希望を叶えるための助走は
ぜひ40~50代のうちに

──資産運用では、投資商品のリスクを恐れる人も少なくありません。

和泉 リスクを避ける選択もあって当然です。ただ同じリスク商品を購入しても、その後の状況への対処が重要でしょう。個人として資産運用や投資を行うのであれば、やはり長期的な視点は不可欠。機関投資家にはある意味で短期的な結果が求められますが、セカンドライフを考える個人にとっては、今年、来年よりも、10年後、20年後が課題なはずです。

日ごろビジネスでリスクをとらない人はいないはずです。もちろんリスクのレベルは重要な問題で、常に判断力、決断力が求められます。その力を、プライベートな資産運用にも生かさない手はないだろうと思うのです。

運用の実行では、商品の流動性、安全性、収益性を考え、短・中・長期に配分するようお勧めします(図参照)。私自身は収入が変動しやすい小規模な会社を経営しているので、何かのときにすぐ使える流動性の高い資金も厚めにするよう心がけています。特に長期運用に関しては、何をいつ購入するかも大事ですが、成否は値動きに狼狽しないメンタリティと適切な対処にかかってきます。仮に金融商品の値が下がり始めても、損失を確定させたいからとすぐに売却するのではなく、「長期的に保有を続け、いずれリターンが確保できるのを待つ」といった姿勢が大切になるでしょう。

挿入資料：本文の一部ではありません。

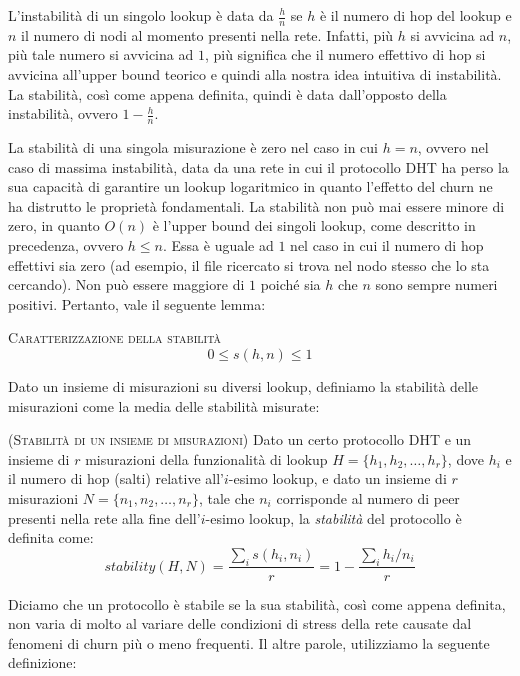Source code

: \documentclass[prodmode,acmtap]{acmlarge}
\begin{document}
L'instabilità di un singolo lookup è data da $\frac{h}{n}$ se $h$ è il numero di hop del lookup e $n$ il numero di nodi al momento presenti nella rete. Infatti, più $h$ si avvicina ad $n$, più tale numero si avvicina ad $1$, più significa che il numero effettivo di hop si avvicina all'upper bound teorico e quindi alla nostra idea intuitiva di instabilità. La stabilità, così come appena definita, quindi è data dall'opposto della instabilità, ovvero $1 - \frac{h}{n}$.

La stabilità di una singola misurazione è zero nel caso in cui $h=n$, ovvero nel caso di massima instabilità, data da una rete in cui il protocollo DHT ha perso la sua capacità di garantire un lookup logaritmico in quanto l'effetto del churn ne ha distrutto le proprietà fondamentali. La stabilità non può mai essere minore di zero, in quanto $O(n)$ è l'upper bound dei singoli lookup, come descritto in precedenza, ovvero $h \leq n$. Essa è uguale ad $1$ nel caso in cui il numero di hop effettivi sia zero (ad esempio, il file ricercato si trova nel nodo stesso che lo sta cercando). Non può essere maggiore di $1$ poiché sia $h$ che $n$ sono sempre numeri positivi. Pertanto, vale il seguente lemma:

\begin{lemma}{\textsc{Caratterizzazione della stabilità}}
$$ 0 \leq s(h,n) \leq 1 $$
\end{lemma}

Dato un insieme di misurazioni su diversi lookup, definiamo la stabilità delle misurazioni come la media delle stabilità misurate:

\begin{definition}{(\textsc{Stabilità di un insieme di misurazioni})}
Dato un certo protocollo DHT e un insieme di $r$ misurazioni della funzionalità di lookup ${H=\{ h_1, h_2, \dots, h_r \}}$, dove $h_i$ e il numero di hop (salti) relative all'$i$-esimo lookup, e dato un insieme di $r$ misurazioni ${N=\{ n_1, n_2, \dots, n_r \}}$, tale che $n_i$ corrisponde al numero di peer presenti nella rete alla fine dell'$i$-esimo lookup, la \emph{stabilità} del protocollo è definita come:
$$ stability(H,N) = \frac{\sum_{i} s(h_i,n_i)}{r}  = 1 - \frac{\sum_{i}^{}h_i/n_i}{r} $$
\end{definition}

Diciamo che un protocollo è stabile se la sua stabilità, così come appena definita, non varia di molto al variare delle condizioni di stress della rete causate dal fenomeni di churn più o meno frequenti. Il altre parole, utilizziamo la seguente definizione:
\end{document}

むろん投資可能額をはっきりさせておき、資金的な余力を残すことは必須の前提条件です。市況が悪くなったときに打つ手がない、というのが最も良くないパターン。余力があれば、金融商品の価格が下がったときに購入するといった対応も可能になります。

──一方、介護も大きなテーマです。関連するNPOの理事もされていますが、どう考えておけばいいでしょうか。

和泉 現役世代であれば、ご両親のケアが当面の課題だと思います。事情により在宅介護が困難であれば、専門施設の利用が選択肢となってきます。

お元気で自立しているときから入居できる有料老人ホームと、要介護となってからの施設に大別されますが、どちらも要介護度が増していく場合にどこまで対応してもらえるか、という確認が不可欠です。また、高齢者にとって新しい環境への適応は重い負担を伴いますので、見学や体験入居は欠かせませんし、入居時の一時金や、その後の維持管理費もしっかり確認・検討すべきです。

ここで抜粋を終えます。